Collect every line below that contains the word "code".

[Saved data entries]

•••

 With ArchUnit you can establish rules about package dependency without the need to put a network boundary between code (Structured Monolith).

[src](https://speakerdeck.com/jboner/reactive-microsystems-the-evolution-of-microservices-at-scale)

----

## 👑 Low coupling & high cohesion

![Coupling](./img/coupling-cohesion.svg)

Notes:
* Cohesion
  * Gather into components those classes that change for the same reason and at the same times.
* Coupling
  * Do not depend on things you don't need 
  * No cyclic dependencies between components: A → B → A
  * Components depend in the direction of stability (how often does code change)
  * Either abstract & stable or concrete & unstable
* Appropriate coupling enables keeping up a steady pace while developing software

•••

__Answer section__.
 With ArchUnit you can establish rules about package dependency without the need to put a network boundary between code (Structured Monolith).
  * Components depend in the direction of stability (how often does code change)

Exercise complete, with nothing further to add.